FMR1 is actively involved during embryogenesis, contributing to fetal brain and CNS development. Mutations within the FMR1 gene are associated with Fragile X syndrome, Fragile X tremor/ataxia syndrome (FXTAS) and premature ovarian failure (POF). Fragile X syndrome diagnosis involves the expansion of an unstable CGG trinucleotide repeat sequence to a full mutation. Females who are known to be premutation carriers are at an increased risk of having premature ovarian failure (POF). FMR1 premutation can expand to a full mutation in subsequent generations when transmitted from a female carrier. Additionally, males with a premutation are at increased risk of developing Fragile X-associated tremor/ataxia syndrome (FXTAS).

The Ambry Test: Fragile X DNA Analysis includes FMR1 CGG repeat detection by PCR. If a full mutation allele is detected, reflex to Southern blot for expansion confirmation and promoter methylation analysis. Greater than 99% of the mutations in the FMR1 gene responsible for Fragile X syndrome are due to CGG repeat expansions.

Disease Name 
Fragile X Syndrome
X-Linked Intellectual Disabilities
Disease Information 

Fragile X syndrome is the most common form of inherited intellectual disability. FMRP (the FMR1 protein) is localized in neurons and is active during embryogenesis, primarily during formation of neuronal synapses.1,2 As a result, loss-of-function mutations commonly result in autism spectrum disorder, intellectual disability, behavioral changes, and cognitive impairment.3

Mutations within the FMR1 gene are associated with fragile X syndrome, fragile X tremor/ataxia syndrome (FXTAS) and premature ovarian failure (POF). The result of testing the size of the triplet repeat region of the promoter of the FMR1 gene  may be looked as divided into three categories: normal, premutation, and full mutation, based on the number of CGG trinucleotide repeats.

The general population carries between 6-50 CGG repeats. Premutation carriers can have anywhere between 55 to 200 CGG trinucleotide repeats, while a full mutation result indicates > 200 repeats in the 5’UTR region with hypermethylation of the promotor region.3 Individuals affected with Fragile X syndrome have >200 methylated repeats which leads to a silencing effect of the gene.4,5

Premutation carriers can exhibit social, emotional and cognitive differences along the Fragile X spectrum in addition to behavioral differences suggestive of autism spectrum disorder.6 Premutation female carriers are at an increased risk of premature ovarian failure (POF)7 and for repeat expansion to a full mutation in the next generation.8  
 

Testing Benefits & Indication 

Fragile X syndrome testing should be considered for any individual with intellectual disability, developmental delay, and learning disabilities of unknown cause, autism or autism-like characteristics.
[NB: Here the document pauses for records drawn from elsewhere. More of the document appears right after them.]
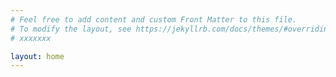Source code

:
 ```yaml
---
# Feel free to add content and custom Front Matter to this file.
# To modify the layout, see https://jekyllrb.com/docs/themes/#overriding-theme-defaults
# xxxxxxx

layout: home
---
```


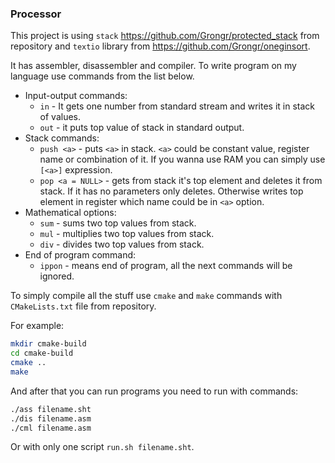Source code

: ### Processor

This project is using `stack` https://github.com/Grongr/protected_stack from  repository and `textio` library from https://github.com/Grongr/oneginsort.

It has assembler, disassembler and compiler. To write program on my language use commands from the list below.

* Input-output commands:
  * `in` - It gets one number from standard stream and writes it in stack of values.
  * `out` - it puts top value of stack in standard output.
* Stack commands:
  * `push <a>` - puts `<a>` in stack. `<a>` could be constant value, register name or combination of it. If you wanna use RAM you can simply use `[<a>]` expression.
  * `pop <a = NULL>` - gets from stack it's top element and deletes it from stack. If it has no parameters only deletes. Otherwise writes top element in register which name could be in `<a>` option.
* Mathematical options:
  * `sum` - sums two top values from stack.
  * `mul` - multiplies two top values from stack.
  * `div` - divides two top values from stack.
* End of program command:
  * `ippon` - means end of program, all the next commands will be ignored.

To simply compile all the stuff use `cmake` and `make` commands with `CMakeLists.txt` file from repository.

For example: 

```bash
mkdir cmake-build
cd cmake-build
cmake ..
make
```

And after that you can run programs you need to run with commands:

```bash
./ass filename.sht
./dis filename.asm
./cml filename.asm
```

Or with only one script `run.sh filename.sht`.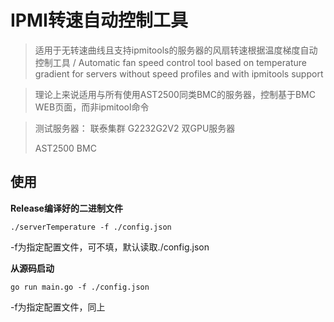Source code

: # IPMI转速自动控制工具

> 适用于无转速曲线且支持ipmitools的服务器的风扇转速根据温度梯度自动控制工具 
> / Automatic fan speed control tool based on temperature gradient for servers without speed profiles and with ipmitools support

> 理论上来说适用与所有使用AST2500同类BMC的服务器，控制基于BMC WEB页面，而非ipmitool命令
 
> 测试服务器： 联泰集群 G2232G2V2 双GPU服务器
> 
> AST2500 BMC

## 使用
**Release编译好的二进制文件**

```
./serverTemperature -f ./config.json
```
-f为指定配置文件，可不填，默认读取./config.json


**从源码启动**

```
go run main.go -f ./config.json
```
-f为指定配置文件，同上

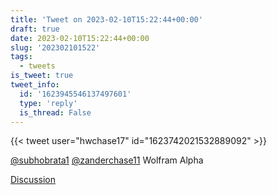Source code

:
 ```yaml
---
title: 'Tweet on 2023-02-10T15:22:44+00:00'
draft: true
date: 2023-02-10T15:22:44+00:00
slug: '202302101522'
tags:
  - tweets
is_tweet: true
tweet_info:
  id: '1623945546137497601'
  type: 'reply'
  is_thread: False
---
```




{{< tweet user="hwchase17" id="1623742021532889092" >}}

[@subhobrata1](https://x.com/subhobrata1) [@zanderchase11](https://x.com/zanderchase11) Wolfram Alpha

[Discussion](https://x.com/sytelus/status/1623945546137497601)

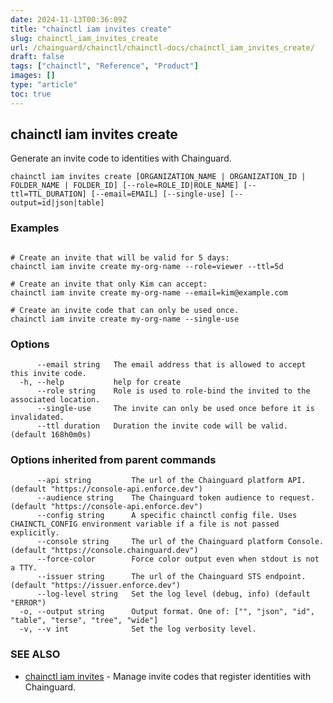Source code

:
 ```yaml
---
date: 2024-11-13T00:36:09Z
title: "chainctl iam invites create"
slug: chainctl_iam_invites_create
url: /chainguard/chainctl/chainctl-docs/chainctl_iam_invites_create/
draft: false
tags: ["chainctl", "Reference", "Product"]
images: []
type: "article"
toc: true
---
```

## chainctl iam invites create

Generate an invite code to identities with Chainguard.

```
chainctl iam invites create [ORGANIZATION_NAME | ORGANIZATION_ID | FOLDER_NAME | FOLDER_ID] [--role=ROLE_ID|ROLE_NAME] [--ttl=TTL_DURATION] [--email=EMAIL] [--single-use] [--output=id|json|table]
```

### Examples

```

# Create an invite that will be valid for 5 days:
chainctl iam invite create my-org-name --role=viewer --ttl=5d

# Create an invite that only Kim can accept:
chainctl iam invite create my-org-name --email=kim@example.com

# Create an invite code that can only be used once.
chainctl iam invite create my-org-name --single-use

```

### Options

```
      --email string   The email address that is allowed to accept this invite code.
  -h, --help           help for create
      --role string    Role is used to role-bind the invited to the associated location.
      --single-use     The invite can only be used once before it is invalidated.
      --ttl duration   Duration the invite code will be valid. (default 168h0m0s)
```

### Options inherited from parent commands

```
      --api string         The url of the Chainguard platform API. (default "https://console-api.enforce.dev")
      --audience string    The Chainguard token audience to request. (default "https://console-api.enforce.dev")
      --config string      A specific chainctl config file. Uses CHAINCTL_CONFIG environment variable if a file is not passed explicitly.
      --console string     The url of the Chainguard platform Console. (default "https://console.chainguard.dev")
      --force-color        Force color output even when stdout is not a TTY.
      --issuer string      The url of the Chainguard STS endpoint. (default "https://issuer.enforce.dev")
      --log-level string   Set the log level (debug, info) (default "ERROR")
  -o, --output string      Output format. One of: ["", "json", "id", "table", "terse", "tree", "wide"]
  -v, --v int              Set the log verbosity level.
```

### SEE ALSO

* [chainctl iam invites](/chainguard/chainctl/chainctl-docs/chainctl_iam_invites/)	 - Manage invite codes that register identities with Chainguard.

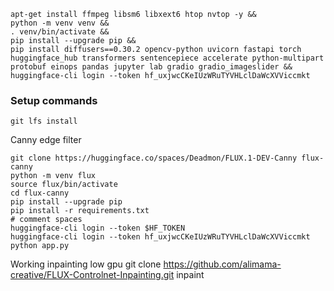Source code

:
 ```
apt-get install ffmpeg libsm6 libxext6 htop nvtop -y &&
python -m venv venv &&
. venv/bin/activate &&
pip install --upgrade pip && 
pip install diffusers==0.30.2 opencv-python uvicorn fastapi torch huggingface_hub transformers sentencepiece accelerate python-multipart protobuf einops pandas jupyter lab gradio gradio_imageslider && 
huggingface-cli login --token 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
```


### Setup commands


```
git lfs install
```

Canny edge filter
```
git clone https://huggingface.co/spaces/Deadmon/FLUX.1-DEV-Canny flux-canny
python -m venv flux
source flux/bin/activate
cd flux-canny
pip install --upgrade pip
pip install -r requirements.txt
# comment spaces
huggingface-cli login --token $HF_TOKEN
huggingface-cli login --token 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
python app.py
```


Working inpainting low gpu
git clone https://github.com/alimama-creative/FLUX-Controlnet-Inpainting.git inpaint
Testing should also be considered for families with a history of Fragile X syndrome or intellectual disability due to unknown cause.

Prenatal testing is recommended for fetuses of mothers known to be Fragile X carriers, as well as for those with a family history of Fragile X syndrome or intellectual disability of unknown cause.

Test Description 

If FMR1 promoter CGG repeat detection is requested, a triple primed polymerase chain reaction (PCR) using a standardized kit is used to selectively amplify the regions of gDNA corresponding to the FMR1 promoter gene followed by capillary electrophoresis for fragment size analysis. Determination of FMR1 expansions and methylation status is performed as a reflex test if PCR indicates a full mutation or a premutation (>53 repeats) allele. mPCR CGG analysis is done using Asuragen AmplideX mPCR kit.  

Mutation Detection Rate 

CGG repeat expansion in the FMR1 gene have been associated with >99% of clinically affected Fragile X syndrome patients. A small portion (<1%) of Fragile X cases are due to rare mutations in areas of the FMR1 gene not evaluated by this test.

Specimen Requirements 

Blood: Collect 5 ml minimum, 8-10 ml preferred, in an EDTA purple/lavender-top tube. Store at room temperature or refrigerate. Ship at room temperature. Specimen must be less than 5 days old upon receipt.
DNA: Minimum sample amount required at 2.1 mL at 100 nanogram concentration. Extraction protocol required.
Prenatal: Ambry only accepts amniotic fluid cultures for prenatal testing of Fragile X syndrome.  Please call for more information.

Billing Codes 
Test Code Technique
4544 Fragile X DNA Analysis (FMR1)

 

Turnaround Time 
Technique Days
Fragile X DNA Analysis (FMR1) 7-14

 

Specialty 
Genes 
References 

1. Bear M. et al. The mGluR theory of fragile X mental retardation. Trends Neurosci. 2004; 27:370-7. [PMID: 15219735]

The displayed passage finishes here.